Every line in the listing below that holds the word "html" should be returned.

• • • •

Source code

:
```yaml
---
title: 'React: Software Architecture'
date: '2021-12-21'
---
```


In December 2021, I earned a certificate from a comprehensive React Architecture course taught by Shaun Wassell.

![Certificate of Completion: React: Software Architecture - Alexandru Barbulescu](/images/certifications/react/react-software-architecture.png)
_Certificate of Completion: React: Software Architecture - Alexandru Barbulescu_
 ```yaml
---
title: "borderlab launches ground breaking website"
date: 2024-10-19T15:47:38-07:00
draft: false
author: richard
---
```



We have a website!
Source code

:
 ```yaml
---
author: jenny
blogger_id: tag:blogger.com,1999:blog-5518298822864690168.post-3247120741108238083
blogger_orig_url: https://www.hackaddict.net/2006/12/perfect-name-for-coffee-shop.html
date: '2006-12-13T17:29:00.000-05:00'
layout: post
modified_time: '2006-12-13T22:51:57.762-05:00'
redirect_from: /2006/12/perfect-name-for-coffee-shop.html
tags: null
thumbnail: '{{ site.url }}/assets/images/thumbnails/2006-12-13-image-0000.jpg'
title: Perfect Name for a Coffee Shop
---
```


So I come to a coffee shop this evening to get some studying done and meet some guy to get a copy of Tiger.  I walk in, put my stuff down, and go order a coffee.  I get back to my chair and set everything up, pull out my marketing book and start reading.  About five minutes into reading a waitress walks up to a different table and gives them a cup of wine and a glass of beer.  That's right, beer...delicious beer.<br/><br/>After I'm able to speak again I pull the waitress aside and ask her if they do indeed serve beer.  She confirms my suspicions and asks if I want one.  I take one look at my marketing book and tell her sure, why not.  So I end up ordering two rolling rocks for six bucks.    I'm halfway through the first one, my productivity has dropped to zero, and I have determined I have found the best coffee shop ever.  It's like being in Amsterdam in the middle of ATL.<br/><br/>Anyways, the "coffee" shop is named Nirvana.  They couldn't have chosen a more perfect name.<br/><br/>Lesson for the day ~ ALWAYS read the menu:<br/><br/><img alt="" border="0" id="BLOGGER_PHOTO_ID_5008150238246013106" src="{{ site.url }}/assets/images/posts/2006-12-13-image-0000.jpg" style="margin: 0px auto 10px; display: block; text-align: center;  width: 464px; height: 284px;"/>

• • • •

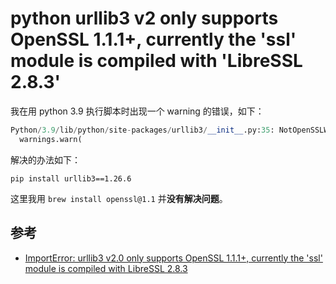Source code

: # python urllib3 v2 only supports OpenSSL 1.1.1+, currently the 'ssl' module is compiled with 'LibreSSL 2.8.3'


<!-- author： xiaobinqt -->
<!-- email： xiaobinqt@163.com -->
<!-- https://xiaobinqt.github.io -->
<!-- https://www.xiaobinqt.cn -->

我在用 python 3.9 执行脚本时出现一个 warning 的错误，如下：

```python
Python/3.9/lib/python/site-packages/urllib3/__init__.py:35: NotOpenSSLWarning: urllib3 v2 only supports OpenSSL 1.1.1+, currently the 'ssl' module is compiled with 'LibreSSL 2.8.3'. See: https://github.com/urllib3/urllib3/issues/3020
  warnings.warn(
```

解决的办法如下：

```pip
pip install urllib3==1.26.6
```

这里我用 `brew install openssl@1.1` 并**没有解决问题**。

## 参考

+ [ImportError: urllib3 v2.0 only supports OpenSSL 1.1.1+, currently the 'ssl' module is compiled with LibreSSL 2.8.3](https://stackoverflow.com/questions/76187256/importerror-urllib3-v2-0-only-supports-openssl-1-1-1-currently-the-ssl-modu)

• • • •

§ YOUR SOLUTION
blogger_orig_url: https://www.hackaddict.net/2006/12/perfect-name-for-coffee-shop.html
redirect_from: /2006/12/perfect-name-for-coffee-shop.html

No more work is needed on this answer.